Bailey’s string experimentation encouraged other guitarists, with Hans Reichel one of the most iconoclastic. Recorded in Hagen, Germany in 1973, Wichlinghauser Blues (Corbett vs. Dempsey CvsD CD 033), finds Reichel using a handcrafted 11-string guitar with three pick-ups and at points extending the sound with a wah-wah pedal, water-glass-on-strings pressure, and on “Shaved Guitar” working an electric razor along the strings to append a harsh drone to his picking. Less gimmicky, but just as radical, he often mixes simple folk melodies with more radical fare. “Krampfhandlungen-1st Version” for instance could be from two guitarists, one slashing bottleneck-like whines and the other strumming quieter but offbeat harp-like arpeggios. Smacking the instrument’s wood at first, Reichel ends the piece with distorted rumbles that suggest a 1960s freak-out. “Krampfhandlungen-2nd Version” is no more than a fraternal twin, with harsh vibrations accelerating to echoing note spills and string hand pumps, then descending to brief clinks without losing chromatic motion. Caustic and menacing, the title tune uses fills to advance the narrative without negating the melody, although every tone comes with an extended echo. Tellingly the concluding “Schlaflied” demonstrates his offbeat finger-picking prowess which stays dissonant even while frequently threatening to break into a folk-pop melody.
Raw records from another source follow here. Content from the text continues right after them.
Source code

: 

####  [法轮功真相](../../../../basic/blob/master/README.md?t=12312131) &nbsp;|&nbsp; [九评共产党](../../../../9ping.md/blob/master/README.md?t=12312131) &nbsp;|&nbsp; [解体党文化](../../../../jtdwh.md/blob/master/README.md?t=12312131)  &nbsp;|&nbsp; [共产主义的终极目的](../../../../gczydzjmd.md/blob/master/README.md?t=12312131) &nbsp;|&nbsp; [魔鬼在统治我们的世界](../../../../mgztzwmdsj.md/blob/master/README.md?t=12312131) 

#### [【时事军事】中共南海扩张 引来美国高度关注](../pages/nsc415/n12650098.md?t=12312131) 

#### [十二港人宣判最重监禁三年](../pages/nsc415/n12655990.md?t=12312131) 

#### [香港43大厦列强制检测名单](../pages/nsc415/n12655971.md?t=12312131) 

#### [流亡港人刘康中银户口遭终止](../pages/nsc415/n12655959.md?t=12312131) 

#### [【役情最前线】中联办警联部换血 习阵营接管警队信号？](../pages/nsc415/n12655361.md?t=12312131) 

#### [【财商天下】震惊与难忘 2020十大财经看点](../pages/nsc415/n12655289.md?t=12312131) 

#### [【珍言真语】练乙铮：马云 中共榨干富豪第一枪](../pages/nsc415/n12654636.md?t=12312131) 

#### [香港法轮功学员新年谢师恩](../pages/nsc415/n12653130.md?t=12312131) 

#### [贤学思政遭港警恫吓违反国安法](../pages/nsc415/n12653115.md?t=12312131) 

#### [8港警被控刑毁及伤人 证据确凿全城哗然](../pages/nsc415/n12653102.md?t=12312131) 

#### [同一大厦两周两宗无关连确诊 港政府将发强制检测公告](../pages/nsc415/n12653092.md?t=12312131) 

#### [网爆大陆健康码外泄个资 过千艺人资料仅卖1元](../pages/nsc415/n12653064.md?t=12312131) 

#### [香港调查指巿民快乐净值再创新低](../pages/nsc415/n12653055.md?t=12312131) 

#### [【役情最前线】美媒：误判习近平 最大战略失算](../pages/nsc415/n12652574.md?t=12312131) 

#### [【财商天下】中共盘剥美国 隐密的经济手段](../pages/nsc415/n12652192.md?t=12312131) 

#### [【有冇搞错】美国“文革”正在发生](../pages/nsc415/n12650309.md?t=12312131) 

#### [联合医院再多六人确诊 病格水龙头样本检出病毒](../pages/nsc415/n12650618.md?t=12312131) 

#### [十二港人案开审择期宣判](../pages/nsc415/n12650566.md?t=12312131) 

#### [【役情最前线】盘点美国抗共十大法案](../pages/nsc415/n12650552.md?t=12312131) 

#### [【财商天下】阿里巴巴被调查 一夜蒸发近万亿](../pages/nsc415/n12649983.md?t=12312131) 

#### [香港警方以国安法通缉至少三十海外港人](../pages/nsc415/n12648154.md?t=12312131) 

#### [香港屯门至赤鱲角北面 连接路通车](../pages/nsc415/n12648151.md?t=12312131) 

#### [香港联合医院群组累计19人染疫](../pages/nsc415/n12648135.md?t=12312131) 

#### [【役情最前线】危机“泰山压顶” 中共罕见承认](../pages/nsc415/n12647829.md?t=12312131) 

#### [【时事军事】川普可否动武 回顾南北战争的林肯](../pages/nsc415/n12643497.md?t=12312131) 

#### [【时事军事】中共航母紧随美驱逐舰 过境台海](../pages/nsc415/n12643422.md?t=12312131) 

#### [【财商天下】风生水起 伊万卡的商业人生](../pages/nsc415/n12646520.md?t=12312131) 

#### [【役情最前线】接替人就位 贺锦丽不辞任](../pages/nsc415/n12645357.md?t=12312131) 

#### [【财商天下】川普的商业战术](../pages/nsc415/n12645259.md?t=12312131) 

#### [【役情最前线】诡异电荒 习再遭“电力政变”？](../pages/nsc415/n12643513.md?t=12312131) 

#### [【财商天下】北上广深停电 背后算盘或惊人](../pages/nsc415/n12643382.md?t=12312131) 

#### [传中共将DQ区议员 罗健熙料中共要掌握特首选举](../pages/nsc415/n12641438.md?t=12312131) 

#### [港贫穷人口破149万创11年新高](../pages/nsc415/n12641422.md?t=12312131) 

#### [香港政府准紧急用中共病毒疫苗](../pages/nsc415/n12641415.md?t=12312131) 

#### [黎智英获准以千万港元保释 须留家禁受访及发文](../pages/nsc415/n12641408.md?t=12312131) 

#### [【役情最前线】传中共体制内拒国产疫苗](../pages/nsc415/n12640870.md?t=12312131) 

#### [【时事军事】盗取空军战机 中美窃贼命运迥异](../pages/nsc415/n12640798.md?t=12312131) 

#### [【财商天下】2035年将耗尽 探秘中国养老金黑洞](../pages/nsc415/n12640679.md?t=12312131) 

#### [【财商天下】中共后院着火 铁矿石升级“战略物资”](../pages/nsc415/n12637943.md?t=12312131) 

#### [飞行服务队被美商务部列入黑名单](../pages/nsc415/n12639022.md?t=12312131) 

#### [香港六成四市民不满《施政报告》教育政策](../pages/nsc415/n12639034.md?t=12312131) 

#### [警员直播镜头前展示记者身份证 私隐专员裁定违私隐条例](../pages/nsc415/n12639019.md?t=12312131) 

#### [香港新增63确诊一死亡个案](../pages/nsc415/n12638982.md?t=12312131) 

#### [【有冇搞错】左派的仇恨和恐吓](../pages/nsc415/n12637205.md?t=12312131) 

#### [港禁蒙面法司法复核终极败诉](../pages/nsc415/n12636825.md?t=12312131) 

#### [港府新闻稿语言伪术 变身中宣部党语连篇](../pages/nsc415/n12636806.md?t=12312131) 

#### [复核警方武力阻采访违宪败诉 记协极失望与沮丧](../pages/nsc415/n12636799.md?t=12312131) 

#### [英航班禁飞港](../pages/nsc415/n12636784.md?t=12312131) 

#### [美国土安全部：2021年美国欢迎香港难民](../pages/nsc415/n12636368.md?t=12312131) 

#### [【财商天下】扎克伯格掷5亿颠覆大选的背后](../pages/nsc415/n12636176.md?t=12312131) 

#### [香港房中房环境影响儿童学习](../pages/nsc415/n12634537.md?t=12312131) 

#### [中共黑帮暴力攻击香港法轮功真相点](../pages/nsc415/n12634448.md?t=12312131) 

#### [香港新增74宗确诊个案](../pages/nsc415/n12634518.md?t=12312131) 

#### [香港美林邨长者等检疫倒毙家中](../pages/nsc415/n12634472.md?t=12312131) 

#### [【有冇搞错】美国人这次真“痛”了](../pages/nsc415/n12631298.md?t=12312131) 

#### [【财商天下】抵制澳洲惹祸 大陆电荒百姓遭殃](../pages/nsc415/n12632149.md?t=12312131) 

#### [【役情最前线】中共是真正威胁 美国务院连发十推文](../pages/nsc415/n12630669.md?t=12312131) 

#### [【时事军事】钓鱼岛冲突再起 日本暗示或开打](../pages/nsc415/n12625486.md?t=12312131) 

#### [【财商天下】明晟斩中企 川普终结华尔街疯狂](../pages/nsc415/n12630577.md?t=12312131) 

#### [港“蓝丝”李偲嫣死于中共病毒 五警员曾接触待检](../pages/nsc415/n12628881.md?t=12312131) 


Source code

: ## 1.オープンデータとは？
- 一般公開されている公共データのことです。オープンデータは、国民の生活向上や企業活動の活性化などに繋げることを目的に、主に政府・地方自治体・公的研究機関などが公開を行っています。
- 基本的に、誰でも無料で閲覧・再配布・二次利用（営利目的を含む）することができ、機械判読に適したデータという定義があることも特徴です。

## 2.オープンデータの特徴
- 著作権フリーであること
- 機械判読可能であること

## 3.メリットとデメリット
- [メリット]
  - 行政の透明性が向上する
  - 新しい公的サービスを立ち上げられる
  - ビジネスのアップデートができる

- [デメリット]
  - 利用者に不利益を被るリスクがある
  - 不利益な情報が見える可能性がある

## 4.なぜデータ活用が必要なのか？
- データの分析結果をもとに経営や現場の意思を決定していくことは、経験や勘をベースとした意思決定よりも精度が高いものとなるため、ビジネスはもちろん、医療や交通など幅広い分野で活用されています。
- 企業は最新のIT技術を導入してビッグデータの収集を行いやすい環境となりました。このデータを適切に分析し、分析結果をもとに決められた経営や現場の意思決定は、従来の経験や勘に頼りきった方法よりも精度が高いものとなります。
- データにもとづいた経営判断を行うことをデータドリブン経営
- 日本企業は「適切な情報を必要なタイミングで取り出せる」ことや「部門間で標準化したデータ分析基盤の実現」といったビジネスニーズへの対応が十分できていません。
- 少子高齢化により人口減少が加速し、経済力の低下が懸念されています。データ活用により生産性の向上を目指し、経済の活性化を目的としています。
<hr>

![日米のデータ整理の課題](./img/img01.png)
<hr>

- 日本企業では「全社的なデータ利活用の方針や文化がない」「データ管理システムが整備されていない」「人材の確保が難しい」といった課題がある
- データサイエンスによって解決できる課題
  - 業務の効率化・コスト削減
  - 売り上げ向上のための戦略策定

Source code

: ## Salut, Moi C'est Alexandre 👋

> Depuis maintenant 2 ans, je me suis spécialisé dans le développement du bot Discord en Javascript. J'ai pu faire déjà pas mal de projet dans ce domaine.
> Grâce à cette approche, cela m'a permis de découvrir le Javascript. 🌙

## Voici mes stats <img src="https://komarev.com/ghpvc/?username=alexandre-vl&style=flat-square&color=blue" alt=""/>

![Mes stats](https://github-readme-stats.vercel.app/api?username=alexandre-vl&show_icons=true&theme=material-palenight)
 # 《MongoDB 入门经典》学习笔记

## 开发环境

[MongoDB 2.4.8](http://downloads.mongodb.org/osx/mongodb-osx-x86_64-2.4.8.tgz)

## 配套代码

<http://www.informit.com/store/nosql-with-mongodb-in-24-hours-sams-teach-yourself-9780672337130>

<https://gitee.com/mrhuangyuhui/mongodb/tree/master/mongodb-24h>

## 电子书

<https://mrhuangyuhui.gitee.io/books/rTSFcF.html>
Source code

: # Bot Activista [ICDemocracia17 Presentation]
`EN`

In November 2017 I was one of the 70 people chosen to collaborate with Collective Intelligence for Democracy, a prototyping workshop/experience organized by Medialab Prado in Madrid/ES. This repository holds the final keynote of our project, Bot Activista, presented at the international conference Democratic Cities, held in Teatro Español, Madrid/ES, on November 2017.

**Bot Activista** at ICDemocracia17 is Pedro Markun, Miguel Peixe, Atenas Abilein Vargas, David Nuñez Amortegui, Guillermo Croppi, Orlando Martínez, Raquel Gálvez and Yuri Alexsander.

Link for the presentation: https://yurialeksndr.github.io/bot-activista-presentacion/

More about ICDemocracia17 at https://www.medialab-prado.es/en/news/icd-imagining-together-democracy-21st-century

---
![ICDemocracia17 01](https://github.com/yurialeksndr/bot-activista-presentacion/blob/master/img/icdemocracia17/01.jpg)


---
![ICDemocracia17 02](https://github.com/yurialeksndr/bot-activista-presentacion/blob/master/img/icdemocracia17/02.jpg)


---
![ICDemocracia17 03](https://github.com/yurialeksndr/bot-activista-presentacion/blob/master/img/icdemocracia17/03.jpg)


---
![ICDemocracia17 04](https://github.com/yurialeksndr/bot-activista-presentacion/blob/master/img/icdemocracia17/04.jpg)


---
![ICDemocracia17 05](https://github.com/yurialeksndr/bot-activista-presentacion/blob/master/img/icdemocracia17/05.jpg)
Toronto’s Sackville Records regularly documenting jazz advances in the 1970s, including Roscoe Mitchell’s Duets with Anthony Braxton (Delmark/Sackville SK 3016). Each plays a woodwind factory’s collection of reeds and flutes while interpreting five Mitchell compositions and three by Braxton. Despite graphic score titles, it’s the Braxton’s pieces that are more approachable. In fact “Composition 40Q” finds two bass saxophones waddling in tandem to a march-like tempo. Weaving elephantine snorts and farts together the circus style theme is briefly interrupted by reed peeps and slides before ending with more basement pitches. Completed with full, rounded tones which complement one another’s output, “Composition 74B” manages to link curlicue wiggles and circular breathing from paired flutes while maintaining an underlying rhythm. However “Composition 74A”, the third and longest Braxton line, depends on both players instantaneously switching from flute to baritone sax to alto saxophone and on to other horns, affiliating and breaking apart timbres as one or another limns the melody and the other decorates it. Mitchell’s lengthy “Cards Three and Open” is another superior track, with the woodwind/flute assemblage constantly pivoting from decorous piccolo pitches or altissimo reed bites to the huffing and puffing of subterranean-pitched saxophones. Modulating forward, during which each player seemingly surprises with new information, this penultimate sequence is all bellows until a sudden swing section wraps things up. Additionally while high-pitched microtonal harmonies undulate through “Five Twenty One Equals Eight”, the two versions of “Seven Behind Nine Ninety Seven Sixteen or Seven”, one previously unreleased, scream and judder with the dissonant audacity of 1960s Free Jazz. Somehow though, the alternating foghorn snorts and altissimo overblowing mutates into definite statements. The value of reissues like these is that those who weren’t around to experience the music first hand can now hear what caused all the excitement.